*** Opening of Records provided ***
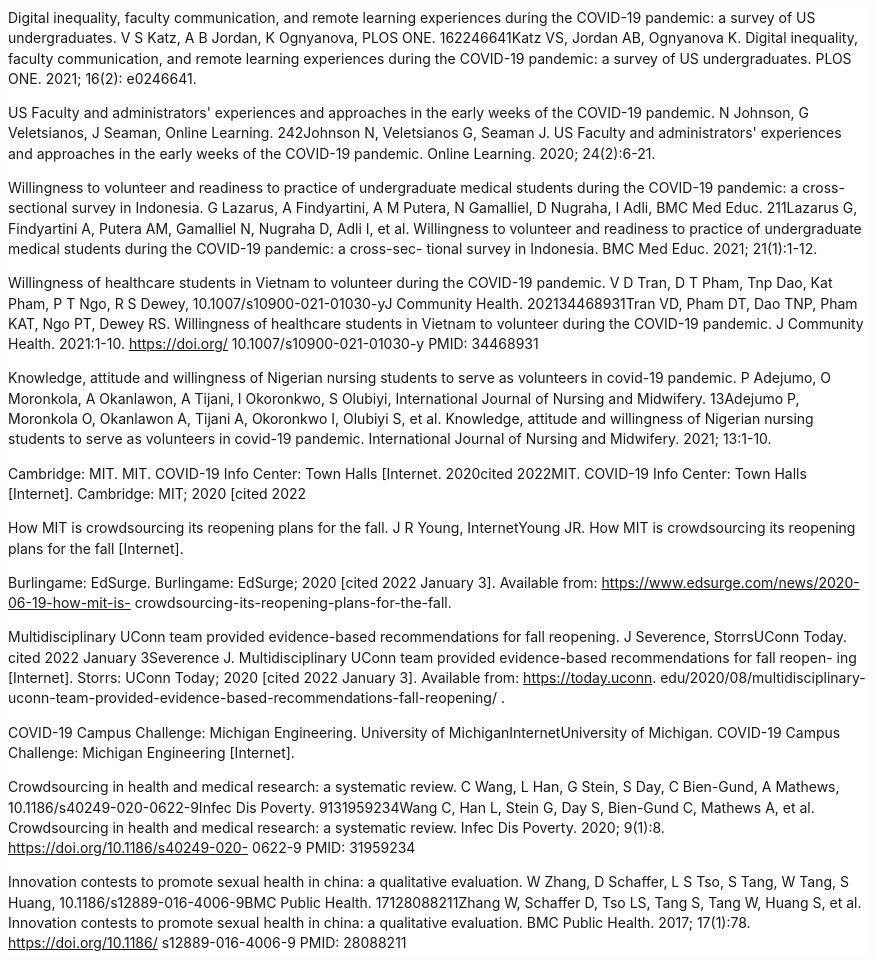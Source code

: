 Digital inequality, faculty communication, and remote learning experiences during the COVID-19 pandemic: a survey of US undergraduates. V S Katz, A B Jordan, K Ognyanova, PLOS ONE. 162246641Katz VS, Jordan AB, Ognyanova K. Digital inequality, faculty communication, and remote learning experiences during the COVID-19 pandemic: a survey of US undergraduates. PLOS ONE. 2021; 16(2): e0246641.

US Faculty and administrators' experiences and approaches in the early weeks of the COVID-19 pandemic. N Johnson, G Veletsianos, J Seaman, Online Learning. 242Johnson N, Veletsianos G, Seaman J. US Faculty and administrators' experiences and approaches in the early weeks of the COVID-19 pandemic. Online Learning. 2020; 24(2):6-21.

Willingness to volunteer and readiness to practice of undergraduate medical students during the COVID-19 pandemic: a cross-sectional survey in Indonesia. G Lazarus, A Findyartini, A M Putera, N Gamalliel, D Nugraha, I Adli, BMC Med Educ. 211Lazarus G, Findyartini A, Putera AM, Gamalliel N, Nugraha D, Adli I, et al. Willingness to volunteer and readiness to practice of undergraduate medical students during the COVID-19 pandemic: a cross-sec- tional survey in Indonesia. BMC Med Educ. 2021; 21(1):1-12.

Willingness of healthcare students in Vietnam to volunteer during the COVID-19 pandemic. V D Tran, D T Pham, Tnp Dao, Kat Pham, P T Ngo, R S Dewey, 10.1007/s10900-021-01030-yJ Community Health. 202134468931Tran VD, Pham DT, Dao TNP, Pham KAT, Ngo PT, Dewey RS. Willingness of healthcare students in Vietnam to volunteer during the COVID-19 pandemic. J Community Health. 2021:1-10. https://doi.org/ 10.1007/s10900-021-01030-y PMID: 34468931

Knowledge, attitude and willingness of Nigerian nursing students to serve as volunteers in covid-19 pandemic. P Adejumo, O Moronkola, A Okanlawon, A Tijani, I Okoronkwo, S Olubiyi, International Journal of Nursing and Midwifery. 13Adejumo P, Moronkola O, Okanlawon A, Tijani A, Okoronkwo I, Olubiyi S, et al. Knowledge, attitude and willingness of Nigerian nursing students to serve as volunteers in covid-19 pandemic. International Journal of Nursing and Midwifery. 2021; 13:1-10.

Cambridge: MIT. MIT. COVID-19 Info Center: Town Halls [Internet. 2020cited 2022MIT. COVID-19 Info Center: Town Halls [Internet]. Cambridge: MIT; 2020 [cited 2022

How MIT is crowdsourcing its reopening plans for the fall. J R Young, InternetYoung JR. How MIT is crowdsourcing its reopening plans for the fall [Internet].

Burlingame: EdSurge. Burlingame: EdSurge; 2020 [cited 2022 January 3]. Available from: https://www.edsurge.com/news/2020-06-19-how-mit-is- crowdsourcing-its-reopening-plans-for-the-fall.

Multidisciplinary UConn team provided evidence-based recommendations for fall reopening. J Severence, StorrsUConn Today. cited 2022 January 3Severence J. Multidisciplinary UConn team provided evidence-based recommendations for fall reopen- ing [Internet]. Storrs: UConn Today; 2020 [cited 2022 January 3]. Available from: https://today.uconn. edu/2020/08/multidisciplinary-uconn-team-provided-evidence-based-recommendations-fall-reopening/ .

COVID-19 Campus Challenge: Michigan Engineering. University of MichiganInternetUniversity of Michigan. COVID-19 Campus Challenge: Michigan Engineering [Internet].

Crowdsourcing in health and medical research: a systematic review. C Wang, L Han, G Stein, S Day, C Bien-Gund, A Mathews, 10.1186/s40249-020-0622-9Infec Dis Poverty. 9131959234Wang C, Han L, Stein G, Day S, Bien-Gund C, Mathews A, et al. Crowdsourcing in health and medical research: a systematic review. Infec Dis Poverty. 2020; 9(1):8. https://doi.org/10.1186/s40249-020- 0622-9 PMID: 31959234

Innovation contests to promote sexual health in china: a qualitative evaluation. W Zhang, D Schaffer, L S Tso, S Tang, W Tang, S Huang, 10.1186/s12889-016-4006-9BMC Public Health. 17128088211Zhang W, Schaffer D, Tso LS, Tang S, Tang W, Huang S, et al. Innovation contests to promote sexual health in china: a qualitative evaluation. BMC Public Health. 2017; 17(1):78. https://doi.org/10.1186/ s12889-016-4006-9 PMID: 28088211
*** Close of Records provided ***
● Action item: Would you copy out every entry above word for word, without the pictures?

● Solution to this exercise:
Source code

: Digital inequality, faculty communication, and remote learning experiences during the COVID-19 pandemic: a survey of US undergraduates. V S Katz, A B Jordan, K Ognyanova, PLOS ONE. 162246641Katz VS, Jordan AB, Ognyanova K. Digital inequality, faculty communication, and remote learning experiences during the COVID-19 pandemic: a survey of US undergraduates. PLOS ONE. 2021; 16(2): e0246641.

US Faculty and administrators' experiences and approaches in the early weeks of the COVID-19 pandemic. N Johnson, G Veletsianos, J Seaman, Online Learning. 242Johnson N, Veletsianos G, Seaman J. US Faculty and administrators' experiences and approaches in the early weeks of the COVID-19 pandemic. Online Learning. 2020; 24(2):6-21.

Willingness to volunteer and readiness to practice of undergraduate medical students during the COVID-19 pandemic: a cross-sectional survey in Indonesia. G Lazarus, A Findyartini, A M Putera, N Gamalliel, D Nugraha, I Adli, BMC Med Educ. 211Lazarus G, Findyartini A, Putera AM, Gamalliel N, Nugraha D, Adli I, et al. Willingness to volunteer and readiness to practice of undergraduate medical students during the COVID-19 pandemic: a cross-sec- tional survey in Indonesia. BMC Med Educ. 2021; 21(1):1-12.

Willingness of healthcare students in Vietnam to volunteer during the COVID-19 pandemic. V D Tran, D T Pham, Tnp Dao, Kat Pham, P T Ngo, R S Dewey, 10.1007/s10900-021-01030-yJ Community Health. 202134468931Tran VD, Pham DT, Dao TNP, Pham KAT, Ngo PT, Dewey RS. Willingness of healthcare students in Vietnam to volunteer during the COVID-19 pandemic. J Community Health. 2021:1-10. https://doi.org/ 10.1007/s10900-021-01030-y PMID: 34468931

Knowledge, attitude and willingness of Nigerian nursing students to serve as volunteers in covid-19 pandemic. P Adejumo, O Moronkola, A Okanlawon, A Tijani, I Okoronkwo, S Olubiyi, International Journal of Nursing and Midwifery. 13Adejumo P, Moronkola O, Okanlawon A, Tijani A, Okoronkwo I, Olubiyi S, et al. Knowledge, attitude and willingness of Nigerian nursing students to serve as volunteers in covid-19 pandemic. International Journal of Nursing and Midwifery. 2021; 13:1-10.

Cambridge: MIT. MIT. COVID-19 Info Center: Town Halls [Internet. 2020cited 2022MIT. COVID-19 Info Center: Town Halls [Internet]. Cambridge: MIT; 2020 [cited 2022

How MIT is crowdsourcing its reopening plans for the fall. J R Young, InternetYoung JR. How MIT is crowdsourcing its reopening plans for the fall [Internet].

Burlingame: EdSurge. Burlingame: EdSurge; 2020 [cited 2022 January 3]. Available from: https://www.edsurge.com/news/2020-06-19-how-mit-is- crowdsourcing-its-reopening-plans-for-the-fall.

Multidisciplinary UConn team provided evidence-based recommendations for fall reopening. J Severence, StorrsUConn Today. cited 2022 January 3Severence J. Multidisciplinary UConn team provided evidence-based recommendations for fall reopen- ing [Internet]. Storrs: UConn Today; 2020 [cited 2022 January 3]. Available from: https://today.uconn. edu/2020/08/multidisciplinary-uconn-team-provided-evidence-based-recommendations-fall-reopening/ .

COVID-19 Campus Challenge: Michigan Engineering. University of MichiganInternetUniversity of Michigan. COVID-19 Campus Challenge: Michigan Engineering [Internet].

Crowdsourcing in health and medical research: a systematic review. C Wang, L Han, G Stein, S Day, C Bien-Gund, A Mathews, 10.1186/s40249-020-0622-9Infec Dis Poverty. 9131959234Wang C, Han L, Stein G, Day S, Bien-Gund C, Mathews A, et al. Crowdsourcing in health and medical research: a systematic review. Infec Dis Poverty. 2020; 9(1):8. https://doi.org/10.1186/s40249-020- 0622-9 PMID: 31959234

Innovation contests to promote sexual health in china: a qualitative evaluation. W Zhang, D Schaffer, L S Tso, S Tang, W Tang, S Huang, 10.1186/s12889-016-4006-9BMC Public Health. 17128088211Zhang W, Schaffer D, Tso LS, Tang S, Tang W, Huang S, et al. Innovation contests to promote sexual health in china: a qualitative evaluation. BMC Public Health. 2017; 17(1):78. https://doi.org/10.1186/ s12889-016-4006-9 PMID: 28088211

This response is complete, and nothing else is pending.